Germany’s flagship airline scrapped about 900 domestic and European short haul trips for July, including those at its namesake and Eurowings budget brands, a spokesman said. The canceled flights, which were due to take place on Fridays, Saturdays and Sundays, represent about 5% of the airline’s typical weekend capacity.
“The entire aviation industry, especially in Europe, is currently suffering from bottlenecks and staff shortages,” Lufthansa said in an emailed statement. “This applies to airports, ground handling services, air traffic control and also airlines.”
European airlines are rushing to add seats and flights as demand soars following the dropping of travel curbs after two years of upheaval.

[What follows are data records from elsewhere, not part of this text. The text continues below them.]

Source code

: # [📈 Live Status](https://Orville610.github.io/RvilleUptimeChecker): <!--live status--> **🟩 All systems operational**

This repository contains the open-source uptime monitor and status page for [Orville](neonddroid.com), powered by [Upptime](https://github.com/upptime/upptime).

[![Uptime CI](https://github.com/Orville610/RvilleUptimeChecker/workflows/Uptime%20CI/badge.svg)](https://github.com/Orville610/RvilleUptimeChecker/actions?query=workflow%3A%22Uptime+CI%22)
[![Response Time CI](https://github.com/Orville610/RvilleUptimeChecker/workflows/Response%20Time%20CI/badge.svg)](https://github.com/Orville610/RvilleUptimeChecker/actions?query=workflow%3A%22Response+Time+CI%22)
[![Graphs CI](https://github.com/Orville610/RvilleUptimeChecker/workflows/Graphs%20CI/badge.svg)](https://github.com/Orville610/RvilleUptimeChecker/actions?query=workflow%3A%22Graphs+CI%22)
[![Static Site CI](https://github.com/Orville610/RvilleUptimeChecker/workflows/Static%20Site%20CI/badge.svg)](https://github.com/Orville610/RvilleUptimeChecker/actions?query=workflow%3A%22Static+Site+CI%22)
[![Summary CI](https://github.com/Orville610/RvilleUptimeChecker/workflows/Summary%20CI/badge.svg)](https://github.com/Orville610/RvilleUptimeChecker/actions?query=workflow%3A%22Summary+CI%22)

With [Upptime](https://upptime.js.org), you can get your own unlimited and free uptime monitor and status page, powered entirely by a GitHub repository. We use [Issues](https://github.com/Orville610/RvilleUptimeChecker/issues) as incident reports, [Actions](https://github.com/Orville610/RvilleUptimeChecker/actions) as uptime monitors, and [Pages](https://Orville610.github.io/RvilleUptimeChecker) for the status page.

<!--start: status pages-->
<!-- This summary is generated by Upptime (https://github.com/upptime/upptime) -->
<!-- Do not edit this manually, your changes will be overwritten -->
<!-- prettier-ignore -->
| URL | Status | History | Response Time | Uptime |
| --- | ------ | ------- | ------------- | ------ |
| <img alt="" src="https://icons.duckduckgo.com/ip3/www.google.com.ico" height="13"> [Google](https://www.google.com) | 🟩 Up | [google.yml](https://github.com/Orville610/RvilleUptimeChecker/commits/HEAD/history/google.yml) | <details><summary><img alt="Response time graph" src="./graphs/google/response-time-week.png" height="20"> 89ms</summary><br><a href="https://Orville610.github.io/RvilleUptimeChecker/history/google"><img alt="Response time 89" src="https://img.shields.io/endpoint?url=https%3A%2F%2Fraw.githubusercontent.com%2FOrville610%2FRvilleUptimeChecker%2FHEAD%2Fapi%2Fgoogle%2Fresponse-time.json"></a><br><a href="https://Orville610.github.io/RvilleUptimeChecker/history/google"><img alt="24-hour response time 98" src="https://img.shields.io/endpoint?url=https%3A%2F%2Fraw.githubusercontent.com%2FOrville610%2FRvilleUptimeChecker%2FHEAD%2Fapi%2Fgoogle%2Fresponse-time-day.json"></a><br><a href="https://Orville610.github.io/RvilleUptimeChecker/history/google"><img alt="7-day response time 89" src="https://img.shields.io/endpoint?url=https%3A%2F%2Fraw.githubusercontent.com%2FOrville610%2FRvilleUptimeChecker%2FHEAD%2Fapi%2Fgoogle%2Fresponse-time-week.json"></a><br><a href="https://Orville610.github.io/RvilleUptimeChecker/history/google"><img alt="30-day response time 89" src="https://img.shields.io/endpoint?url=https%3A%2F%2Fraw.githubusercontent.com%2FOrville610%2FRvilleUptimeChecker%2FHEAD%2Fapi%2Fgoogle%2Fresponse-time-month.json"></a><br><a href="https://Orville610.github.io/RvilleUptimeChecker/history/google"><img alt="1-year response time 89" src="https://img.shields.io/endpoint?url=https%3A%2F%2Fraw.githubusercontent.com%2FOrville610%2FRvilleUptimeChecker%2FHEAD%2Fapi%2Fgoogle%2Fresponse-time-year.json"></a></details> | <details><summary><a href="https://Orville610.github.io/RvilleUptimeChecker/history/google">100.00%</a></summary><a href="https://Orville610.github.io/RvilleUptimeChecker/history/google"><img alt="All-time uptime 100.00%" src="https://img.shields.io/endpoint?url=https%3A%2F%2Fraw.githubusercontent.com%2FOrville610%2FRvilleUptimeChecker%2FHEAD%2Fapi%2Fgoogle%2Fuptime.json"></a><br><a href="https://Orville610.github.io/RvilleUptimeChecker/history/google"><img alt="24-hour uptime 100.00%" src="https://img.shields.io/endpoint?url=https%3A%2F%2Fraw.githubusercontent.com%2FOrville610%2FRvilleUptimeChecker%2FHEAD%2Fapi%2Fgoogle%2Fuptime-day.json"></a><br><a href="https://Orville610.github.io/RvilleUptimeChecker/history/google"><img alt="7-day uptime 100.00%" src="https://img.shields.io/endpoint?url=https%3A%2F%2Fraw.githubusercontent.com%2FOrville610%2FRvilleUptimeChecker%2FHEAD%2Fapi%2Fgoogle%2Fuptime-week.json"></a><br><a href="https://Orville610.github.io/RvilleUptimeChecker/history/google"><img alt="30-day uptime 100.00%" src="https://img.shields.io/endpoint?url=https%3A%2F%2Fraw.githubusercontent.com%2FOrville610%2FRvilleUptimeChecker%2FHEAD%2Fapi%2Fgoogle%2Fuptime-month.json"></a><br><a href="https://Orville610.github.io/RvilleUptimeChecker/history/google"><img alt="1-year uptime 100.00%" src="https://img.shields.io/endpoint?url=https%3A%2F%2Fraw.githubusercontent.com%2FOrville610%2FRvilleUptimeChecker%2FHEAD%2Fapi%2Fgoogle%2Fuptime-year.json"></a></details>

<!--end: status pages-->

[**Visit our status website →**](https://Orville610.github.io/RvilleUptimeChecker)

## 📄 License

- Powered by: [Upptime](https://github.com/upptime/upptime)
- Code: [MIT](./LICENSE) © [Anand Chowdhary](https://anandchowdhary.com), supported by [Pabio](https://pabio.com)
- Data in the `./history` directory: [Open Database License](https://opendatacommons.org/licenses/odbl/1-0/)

Lufthansa had planned to deploy 2022 capacity equal to 75% of the 2019 level, up from 70% previously.
While Lufthansa Chief Executive Officer Carsten Spohr last month said he was “mentally ticking off the crisis” as the Covid threat recedes, labor market aftershocks are shaking his airline’s summer plans. Airports, airlines and ground handling groups slashed jobs during the crisis, and are struggling to rehire now.
Frankfurt airport operator Fraport AG has also warned shortages of staff could lead to major delays at Lufthansa’s home hub.